EXTRACTED INFORMATION:

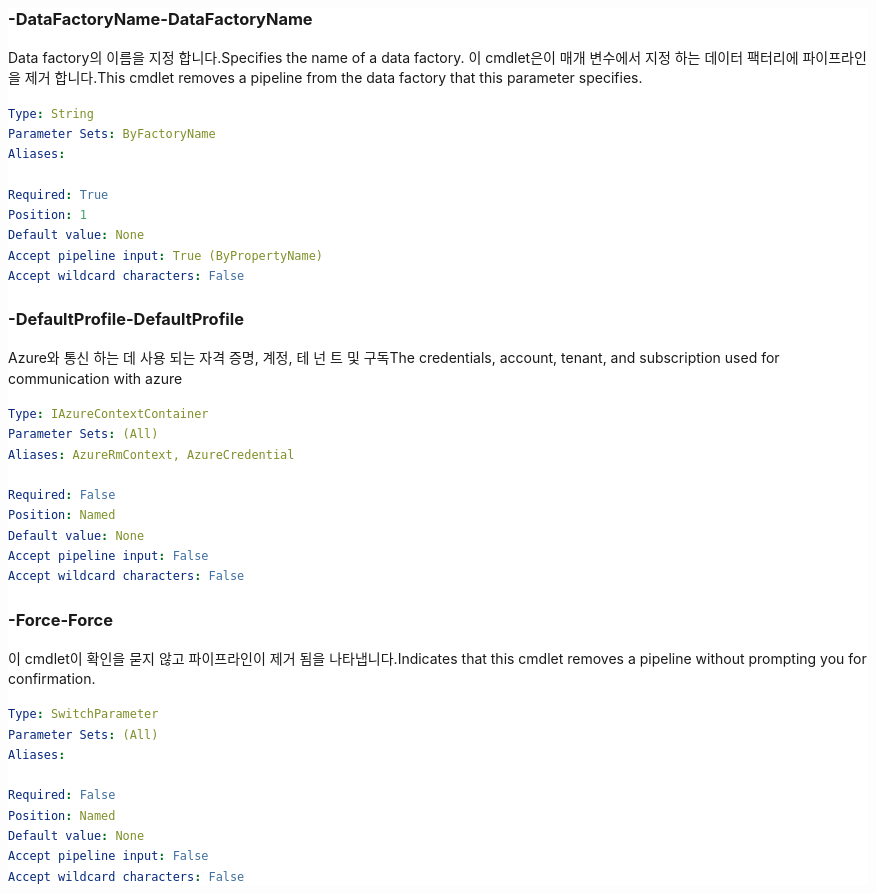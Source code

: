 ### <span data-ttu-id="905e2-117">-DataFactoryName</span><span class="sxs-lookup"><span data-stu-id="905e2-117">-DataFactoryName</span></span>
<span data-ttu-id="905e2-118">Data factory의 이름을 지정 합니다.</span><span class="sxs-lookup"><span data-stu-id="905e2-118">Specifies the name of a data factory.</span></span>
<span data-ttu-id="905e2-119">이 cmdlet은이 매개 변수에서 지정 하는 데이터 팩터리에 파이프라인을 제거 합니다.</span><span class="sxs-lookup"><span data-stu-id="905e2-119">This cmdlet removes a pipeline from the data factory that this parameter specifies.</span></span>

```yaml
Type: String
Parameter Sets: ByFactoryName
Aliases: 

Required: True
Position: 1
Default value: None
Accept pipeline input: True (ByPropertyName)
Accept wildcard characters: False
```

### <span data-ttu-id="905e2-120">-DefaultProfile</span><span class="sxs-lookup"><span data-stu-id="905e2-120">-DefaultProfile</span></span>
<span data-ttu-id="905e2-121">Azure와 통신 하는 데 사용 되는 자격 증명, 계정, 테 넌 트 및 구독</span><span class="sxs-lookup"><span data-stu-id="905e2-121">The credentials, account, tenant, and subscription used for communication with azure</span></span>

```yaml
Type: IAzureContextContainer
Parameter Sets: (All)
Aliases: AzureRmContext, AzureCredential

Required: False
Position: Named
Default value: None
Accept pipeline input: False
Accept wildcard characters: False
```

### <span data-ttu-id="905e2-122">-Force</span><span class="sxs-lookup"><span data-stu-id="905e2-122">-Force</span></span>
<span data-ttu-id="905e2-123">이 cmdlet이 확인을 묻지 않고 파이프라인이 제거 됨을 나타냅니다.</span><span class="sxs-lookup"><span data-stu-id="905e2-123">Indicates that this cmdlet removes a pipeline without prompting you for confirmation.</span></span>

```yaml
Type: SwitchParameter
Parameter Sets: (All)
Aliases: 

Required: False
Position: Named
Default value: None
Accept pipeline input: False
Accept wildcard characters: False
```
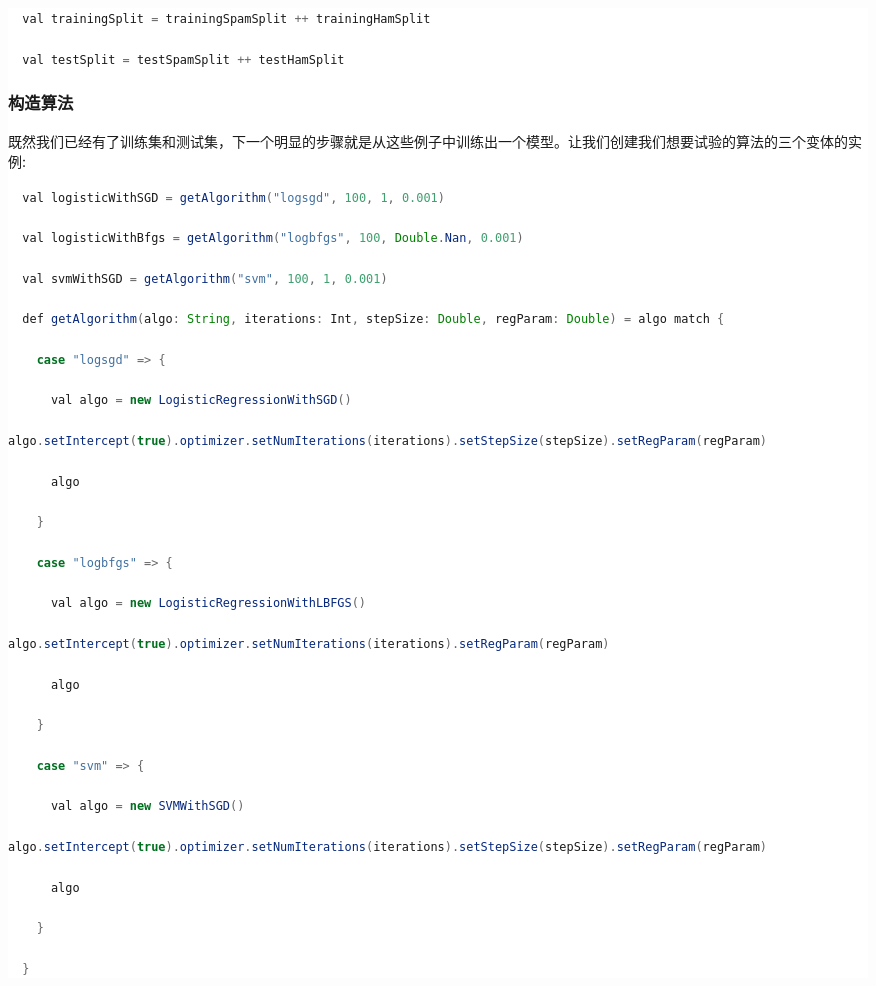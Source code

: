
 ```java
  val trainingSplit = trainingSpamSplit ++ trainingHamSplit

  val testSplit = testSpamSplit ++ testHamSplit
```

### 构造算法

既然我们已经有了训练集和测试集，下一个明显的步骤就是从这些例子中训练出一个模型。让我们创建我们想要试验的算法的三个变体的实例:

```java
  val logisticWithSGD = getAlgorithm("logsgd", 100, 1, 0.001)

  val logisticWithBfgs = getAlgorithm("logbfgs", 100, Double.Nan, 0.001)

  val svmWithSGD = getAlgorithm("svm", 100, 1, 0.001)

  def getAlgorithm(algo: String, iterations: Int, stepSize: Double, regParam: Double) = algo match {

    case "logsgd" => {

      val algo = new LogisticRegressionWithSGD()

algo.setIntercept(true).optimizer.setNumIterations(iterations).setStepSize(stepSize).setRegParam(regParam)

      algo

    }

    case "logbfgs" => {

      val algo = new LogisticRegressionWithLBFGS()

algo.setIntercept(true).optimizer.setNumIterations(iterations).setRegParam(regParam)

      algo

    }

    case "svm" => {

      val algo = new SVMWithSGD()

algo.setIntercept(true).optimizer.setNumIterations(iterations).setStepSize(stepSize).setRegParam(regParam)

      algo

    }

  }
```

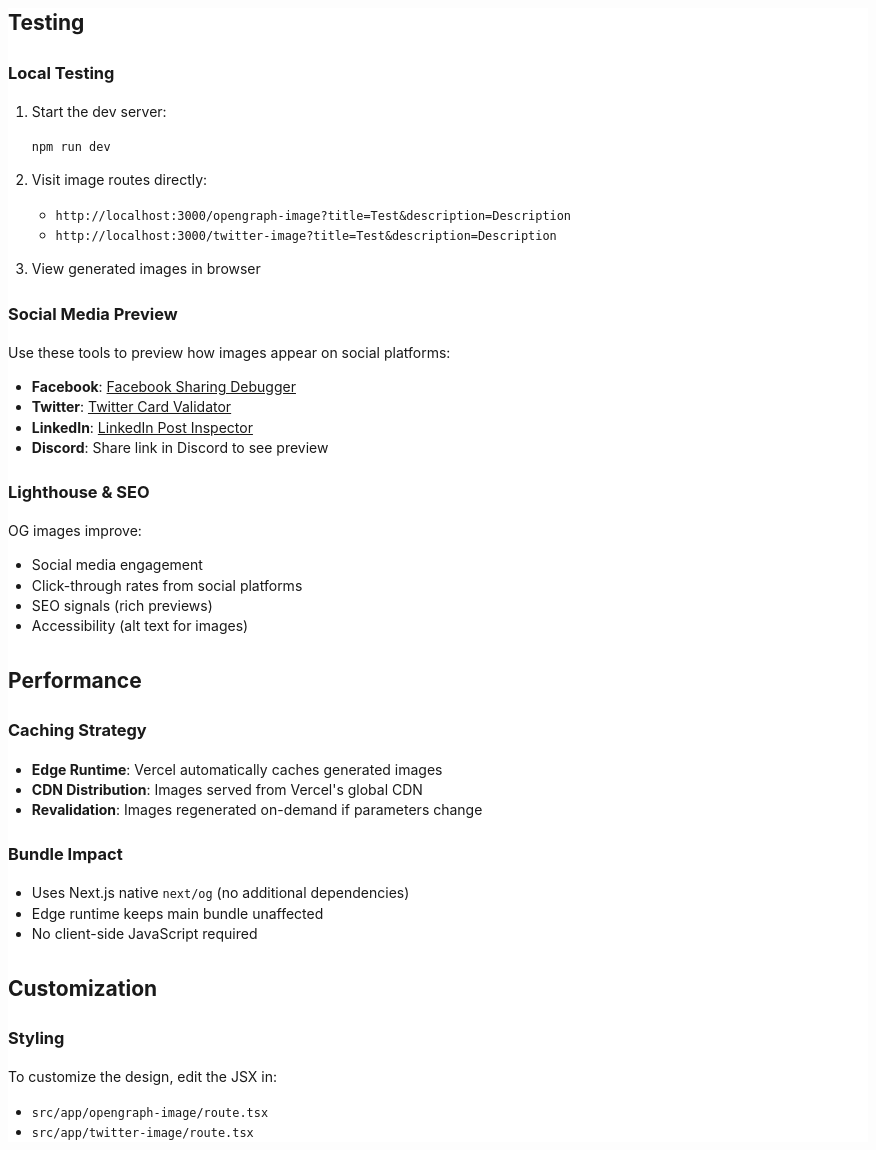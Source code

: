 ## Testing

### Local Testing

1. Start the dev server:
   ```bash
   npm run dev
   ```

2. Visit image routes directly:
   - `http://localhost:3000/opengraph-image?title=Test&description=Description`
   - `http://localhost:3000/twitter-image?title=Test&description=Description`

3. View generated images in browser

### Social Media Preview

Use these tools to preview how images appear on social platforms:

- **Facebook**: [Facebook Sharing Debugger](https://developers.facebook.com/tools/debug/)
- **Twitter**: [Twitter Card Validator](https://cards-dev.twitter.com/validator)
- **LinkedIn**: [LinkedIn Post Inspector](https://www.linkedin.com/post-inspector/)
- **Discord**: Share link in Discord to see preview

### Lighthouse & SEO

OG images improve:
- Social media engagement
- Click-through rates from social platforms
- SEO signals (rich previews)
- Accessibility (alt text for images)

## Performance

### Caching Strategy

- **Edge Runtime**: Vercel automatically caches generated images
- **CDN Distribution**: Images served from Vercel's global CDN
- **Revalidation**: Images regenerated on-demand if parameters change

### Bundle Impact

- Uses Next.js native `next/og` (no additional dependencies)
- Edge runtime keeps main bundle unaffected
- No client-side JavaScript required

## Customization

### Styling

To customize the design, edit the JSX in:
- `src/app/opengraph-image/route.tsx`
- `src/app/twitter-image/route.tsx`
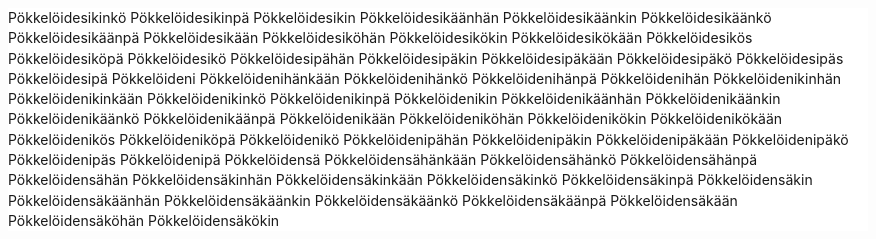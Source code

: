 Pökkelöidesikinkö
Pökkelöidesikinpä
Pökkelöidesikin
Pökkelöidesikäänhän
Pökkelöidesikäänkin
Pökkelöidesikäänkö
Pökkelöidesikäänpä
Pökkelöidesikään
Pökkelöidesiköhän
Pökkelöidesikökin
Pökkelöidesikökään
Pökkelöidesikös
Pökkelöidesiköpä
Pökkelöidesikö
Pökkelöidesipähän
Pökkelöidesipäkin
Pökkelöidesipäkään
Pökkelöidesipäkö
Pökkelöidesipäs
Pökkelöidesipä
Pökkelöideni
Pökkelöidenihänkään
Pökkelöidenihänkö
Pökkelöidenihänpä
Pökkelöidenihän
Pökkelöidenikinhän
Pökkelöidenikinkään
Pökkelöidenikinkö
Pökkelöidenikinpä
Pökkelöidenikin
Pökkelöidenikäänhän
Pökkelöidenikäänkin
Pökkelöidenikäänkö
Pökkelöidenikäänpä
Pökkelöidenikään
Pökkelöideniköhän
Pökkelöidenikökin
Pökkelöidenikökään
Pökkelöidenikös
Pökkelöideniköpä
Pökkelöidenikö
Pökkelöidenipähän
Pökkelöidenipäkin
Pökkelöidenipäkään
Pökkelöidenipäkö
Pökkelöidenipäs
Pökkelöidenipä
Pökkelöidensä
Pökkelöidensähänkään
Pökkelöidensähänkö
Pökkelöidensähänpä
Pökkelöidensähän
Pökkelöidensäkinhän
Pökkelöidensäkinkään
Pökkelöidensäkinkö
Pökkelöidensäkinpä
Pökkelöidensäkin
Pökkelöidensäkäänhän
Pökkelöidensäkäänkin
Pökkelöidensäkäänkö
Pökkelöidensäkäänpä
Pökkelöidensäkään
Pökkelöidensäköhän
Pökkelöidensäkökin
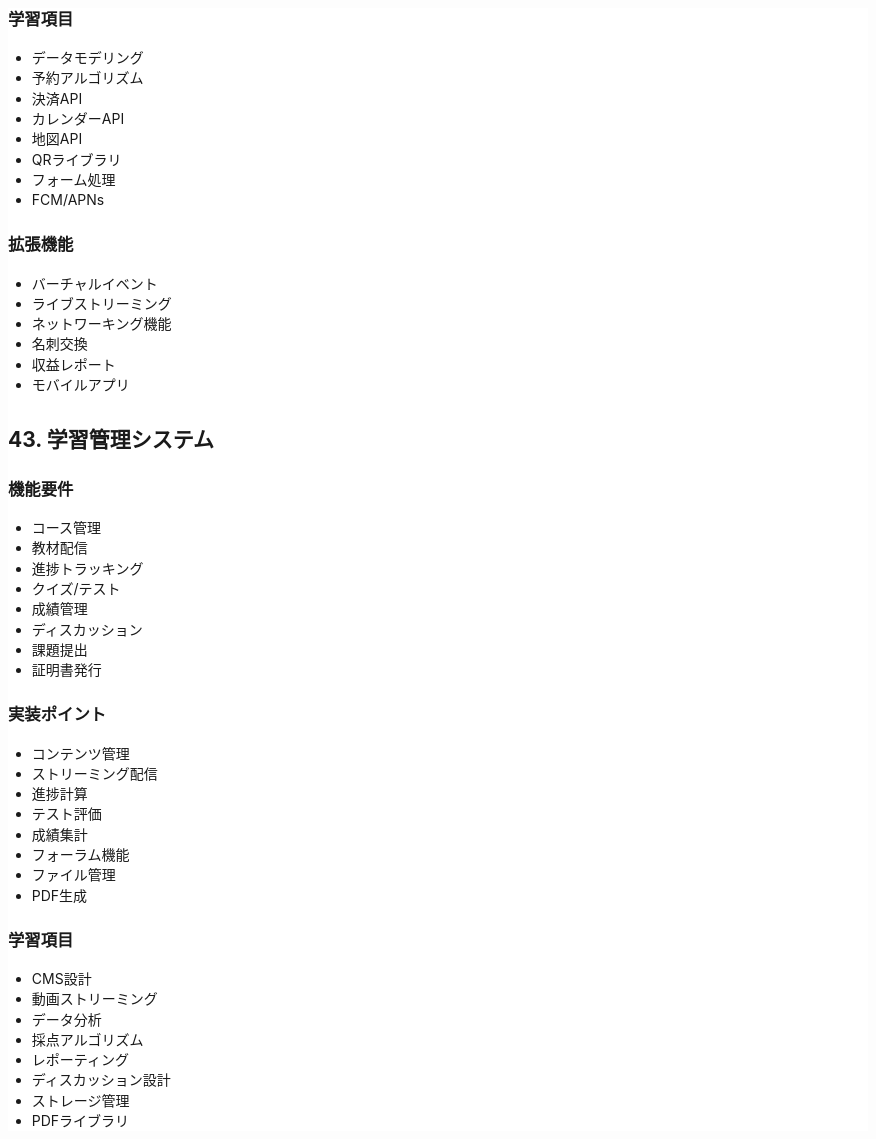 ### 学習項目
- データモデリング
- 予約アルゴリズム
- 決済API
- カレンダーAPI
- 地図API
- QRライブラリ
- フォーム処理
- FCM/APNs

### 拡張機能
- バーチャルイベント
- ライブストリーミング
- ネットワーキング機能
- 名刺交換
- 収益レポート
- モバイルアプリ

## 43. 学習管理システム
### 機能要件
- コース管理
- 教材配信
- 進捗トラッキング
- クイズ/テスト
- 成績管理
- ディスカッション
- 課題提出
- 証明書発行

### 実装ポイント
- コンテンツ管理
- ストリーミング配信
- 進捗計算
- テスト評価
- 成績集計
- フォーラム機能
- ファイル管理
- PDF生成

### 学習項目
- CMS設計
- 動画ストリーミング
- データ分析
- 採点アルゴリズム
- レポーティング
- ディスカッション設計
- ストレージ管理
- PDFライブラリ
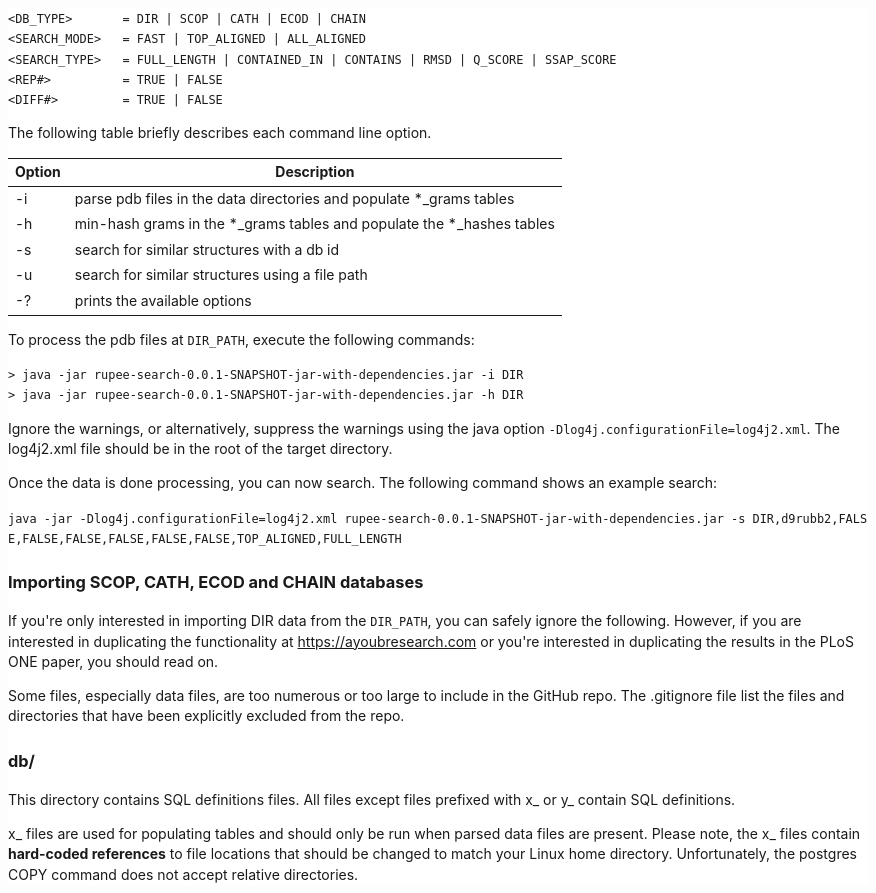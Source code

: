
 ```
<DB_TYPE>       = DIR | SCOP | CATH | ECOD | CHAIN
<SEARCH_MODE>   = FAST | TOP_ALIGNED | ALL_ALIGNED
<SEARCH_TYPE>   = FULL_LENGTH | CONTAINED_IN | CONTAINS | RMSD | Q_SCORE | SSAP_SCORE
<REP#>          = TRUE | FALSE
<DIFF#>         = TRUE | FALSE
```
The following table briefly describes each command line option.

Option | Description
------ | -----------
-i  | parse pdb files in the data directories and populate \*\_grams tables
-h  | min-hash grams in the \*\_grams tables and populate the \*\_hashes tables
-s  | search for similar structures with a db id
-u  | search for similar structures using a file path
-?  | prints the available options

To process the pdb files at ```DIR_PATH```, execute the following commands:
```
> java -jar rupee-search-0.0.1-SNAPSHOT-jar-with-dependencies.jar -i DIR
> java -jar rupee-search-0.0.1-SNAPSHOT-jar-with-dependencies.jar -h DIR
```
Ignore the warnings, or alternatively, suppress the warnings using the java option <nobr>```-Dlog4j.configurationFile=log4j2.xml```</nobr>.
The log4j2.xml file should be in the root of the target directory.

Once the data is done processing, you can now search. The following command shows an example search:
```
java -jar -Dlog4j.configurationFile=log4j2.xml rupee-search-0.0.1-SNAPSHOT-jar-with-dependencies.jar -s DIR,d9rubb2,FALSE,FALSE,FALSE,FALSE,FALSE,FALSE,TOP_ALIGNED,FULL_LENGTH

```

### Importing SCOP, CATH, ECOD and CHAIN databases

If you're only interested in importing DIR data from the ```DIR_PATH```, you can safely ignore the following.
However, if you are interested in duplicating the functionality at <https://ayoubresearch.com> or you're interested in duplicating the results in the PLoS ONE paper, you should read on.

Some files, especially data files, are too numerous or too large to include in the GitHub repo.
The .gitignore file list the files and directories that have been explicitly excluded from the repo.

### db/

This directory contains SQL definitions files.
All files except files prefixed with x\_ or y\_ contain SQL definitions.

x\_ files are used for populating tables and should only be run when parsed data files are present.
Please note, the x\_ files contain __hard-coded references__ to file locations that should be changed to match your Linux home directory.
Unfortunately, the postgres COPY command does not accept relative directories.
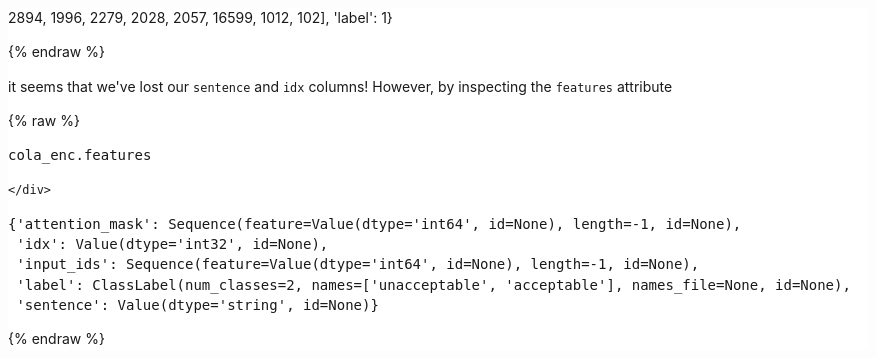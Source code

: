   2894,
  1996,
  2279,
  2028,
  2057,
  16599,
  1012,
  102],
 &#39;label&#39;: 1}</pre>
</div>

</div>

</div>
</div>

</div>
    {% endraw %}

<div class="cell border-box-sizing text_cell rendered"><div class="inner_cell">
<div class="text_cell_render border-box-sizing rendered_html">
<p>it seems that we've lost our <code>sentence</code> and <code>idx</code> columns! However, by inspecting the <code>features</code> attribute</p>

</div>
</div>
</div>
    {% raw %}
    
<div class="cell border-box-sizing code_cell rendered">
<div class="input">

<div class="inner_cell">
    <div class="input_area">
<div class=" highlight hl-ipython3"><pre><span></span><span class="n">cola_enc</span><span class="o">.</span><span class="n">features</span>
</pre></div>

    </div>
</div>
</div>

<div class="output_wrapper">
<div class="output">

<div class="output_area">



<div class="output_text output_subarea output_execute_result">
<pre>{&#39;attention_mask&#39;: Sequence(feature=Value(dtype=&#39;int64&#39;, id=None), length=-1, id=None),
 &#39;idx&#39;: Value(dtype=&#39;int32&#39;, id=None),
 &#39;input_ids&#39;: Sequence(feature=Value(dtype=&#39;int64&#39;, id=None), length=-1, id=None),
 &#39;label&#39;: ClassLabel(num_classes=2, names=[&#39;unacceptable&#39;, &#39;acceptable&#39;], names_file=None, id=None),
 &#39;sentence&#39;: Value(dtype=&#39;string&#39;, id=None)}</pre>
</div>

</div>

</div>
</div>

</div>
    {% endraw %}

EXERCISE GOAL: Only the number is wanted: count the lines of the records that hold the word "Double".

WRITTEN RESPONSE: 2